Embracing a Little "Hocus Pocus"

Why is it that I never tire of taking personality assessments? To me, reading the results of a personality test is kind of like reading a horoscope, or getting a "reading" from an a psychic or other intuitive. For the record, I've participated in "intuitive readings" twice, for fun. One reading I had was with a pet psychic several years ago - yes you read that right - and the other was just a few weeks ago with an "energy" reader in Chicago, which was fascinating (and worth a separate entry).

I get it, maybe it's not altogether a fair comparison, what with the principles of the science of psychology backing the whole personality test gig, compared to, say, tea leaves, crystal balls, decks of cards, celestial bodies and other such imaginative rigmarole that accompanies horoscopes and psychics and whatnot. But regardless of the source, those kernels of wisdom can feel so uniquely suited to me, all the while still feeling like hocus pocus - even the personality assessments (sorry, Carl Jung).

I've taken the Myers Briggs in various capacities probably a dozen times, almost always resulting in the somewhat rare "INFJ" (supposedly, less than 2% of the population shares this personality type). On those other occasions, it's only a slight variation of "INTJ."

This afternoon, I took a yet another (free) Myers Briggs based assessment online called 16 Personalities. Once again, my result came back as "INFJ-T" (Introverted, iNtuitive, Feeling, Judging, Turbulent). This assessment also gave me some new labels to explore, including "Advocate", and "Diplomat" with a strategy of "Constant Improvement." You can learn more about the different personality type indicators here.

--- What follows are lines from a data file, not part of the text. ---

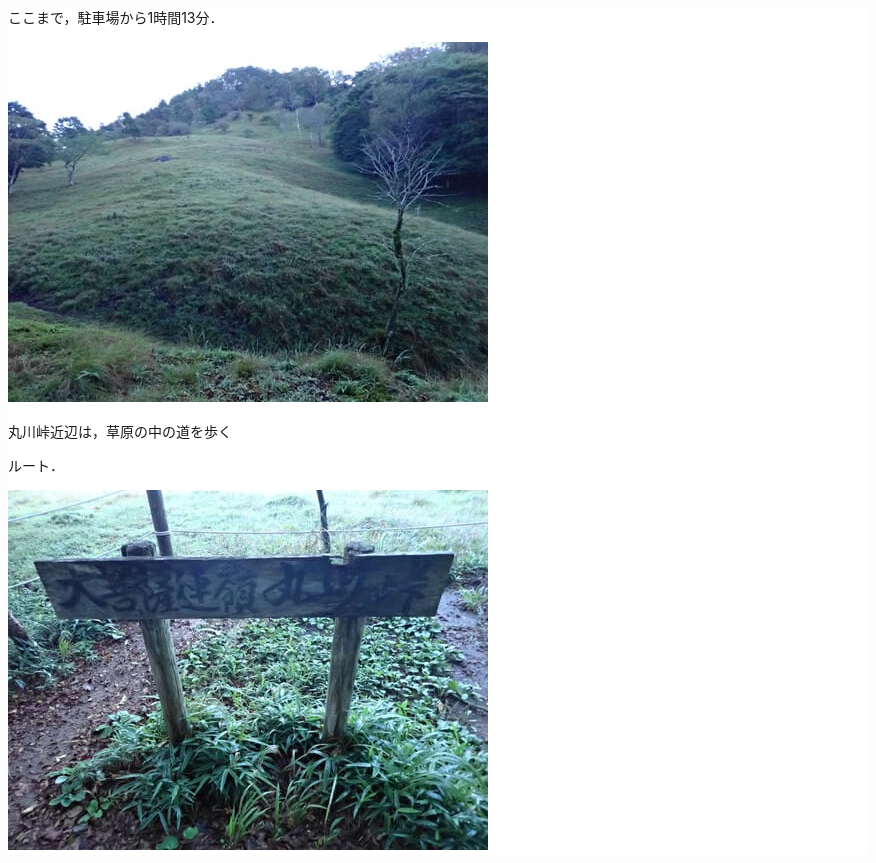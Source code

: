 





ここまで，駐車場から1時間13分．




![db74d38aa39afc4b2f3e3491a81956c5.jpg](images/db74d38aa39afc4b2f3e3491a81956c5.jpg)







丸川峠近辺は，草原の中の道を歩く


ルート．




![607a44ef2460cacb26766870b5f251a7.jpg](images/607a44ef2460cacb26766870b5f251a7.jpg)
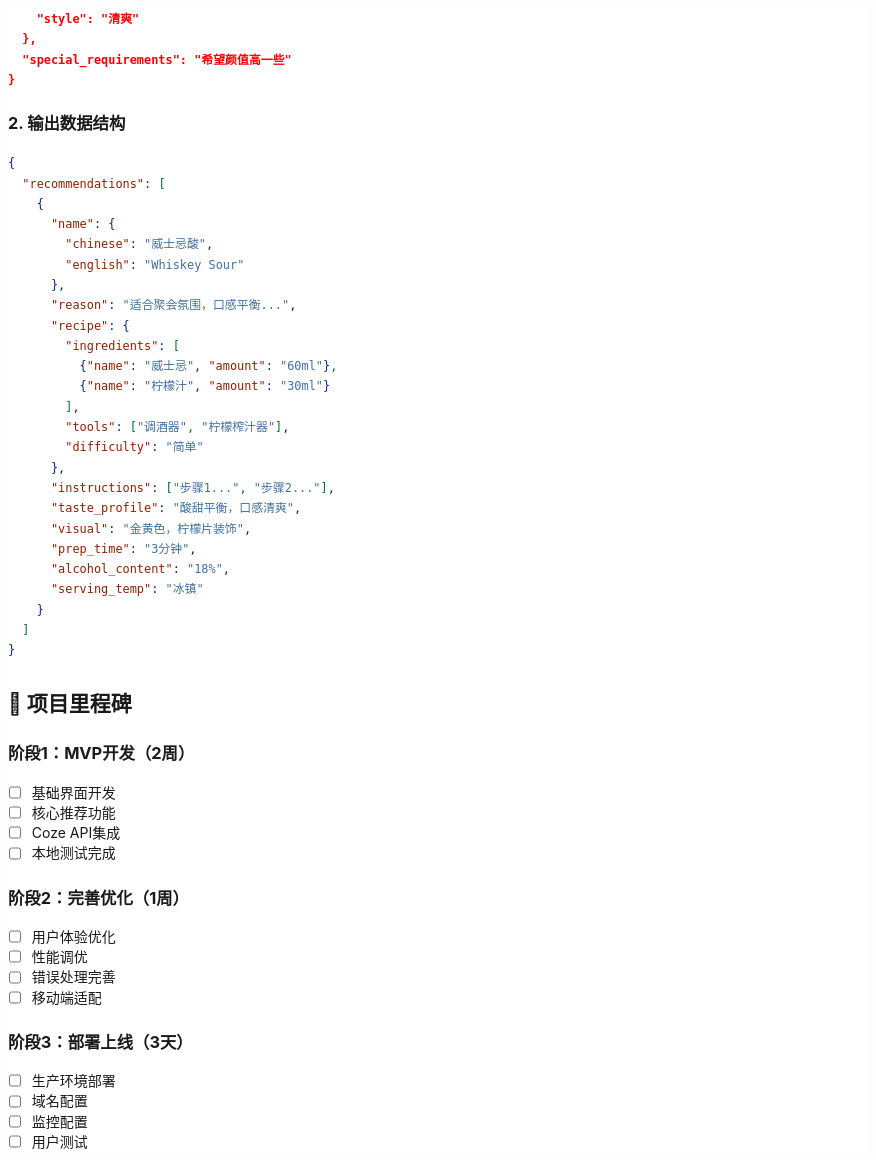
 ```json
    "style": "清爽"
  },
  "special_requirements": "希望颜值高一些"
}
```

### 2. 输出数据结构
```json
{
  "recommendations": [
    {
      "name": {
        "chinese": "威士忌酸",
        "english": "Whiskey Sour"
      },
      "reason": "适合聚会氛围，口感平衡...",
      "recipe": {
        "ingredients": [
          {"name": "威士忌", "amount": "60ml"},
          {"name": "柠檬汁", "amount": "30ml"}
        ],
        "tools": ["调酒器", "柠檬榨汁器"],
        "difficulty": "简单"
      },
      "instructions": ["步骤1...", "步骤2..."],
      "taste_profile": "酸甜平衡，口感清爽",
      "visual": "金黄色，柠檬片装饰",
      "prep_time": "3分钟",
      "alcohol_content": "18%",
      "serving_temp": "冰镇"
    }
  ]
}
```

## 🚀 项目里程碑

### 阶段1：MVP开发（2周）
- [ ] 基础界面开发
- [ ] 核心推荐功能
- [ ] Coze API集成
- [ ] 本地测试完成

### 阶段2：完善优化（1周）
- [ ] 用户体验优化
- [ ] 性能调优
- [ ] 错误处理完善
- [ ] 移动端适配

### 阶段3：部署上线（3天）
- [ ] 生产环境部署
- [ ] 域名配置
- [ ] 监控配置
- [ ] 用户测试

This particular version also shares your personality profile outcomes according to several different topics, including personality type strengths and weaknesses, impact on romantic relationships, friendships, career and workplace, and a "premium" teaser to entice the test taker to level up and pay for more content. I was particularly stricken by my INFJ assessment outlined the career section, and here's a direct excerpt of my career results from the 16 Personalities website previously cited:

INFJs are likely to find that most corporate career paths are not designed for them, but for those focused on status and material gain....Many INFJs struggle to begin a career early on because they see ten wildly different paths forward, each with its own intrinsic rewards, alluring but also heartbreaking, because each means abandoning so much else. People with the INFJ personality type are more likely to, despite their aversion to controlling others, establish their independence by either finding a leadership position, or simply starting their own practice. As independents, sole proprietors in the parlance of business, INFJs are free to follow their hearts, applying their personal touch, creativity and altruism to everything they do. INFJs often pursue expressive careers such as writing, elegant communicators that they are, and author many popular blogs, stories and screenplays.

Well! OK then! That all sounds pretty spot on to me.  And then I got to the "premium" portion of the profile -- another excerpt here:

An Advocate is a rare bird, indeed – making up only 1 to 2 percent of the population, it is no wonder that many Advocates, surrounded by so many people who are so unlike them, begin to feel lost. Some struggle for much of their lives, trying to be something they’re not...strong-willed, passionate, creative, giving individuals who nevertheless felt like something was missing.

Yep yep yep! On the money! Maybe I'm just seeing what I want to see, and maybe I'm just looking for more affirmation that my recent decision to vacate my career is the right one...but still, they sold me...hook line and sinker.

There goes $32.99....and now, please excuse me, my 100 page "premium" download is ready, and I have some more reading to do! Off to explore those deep chasms within (that sounds dirty! heee!)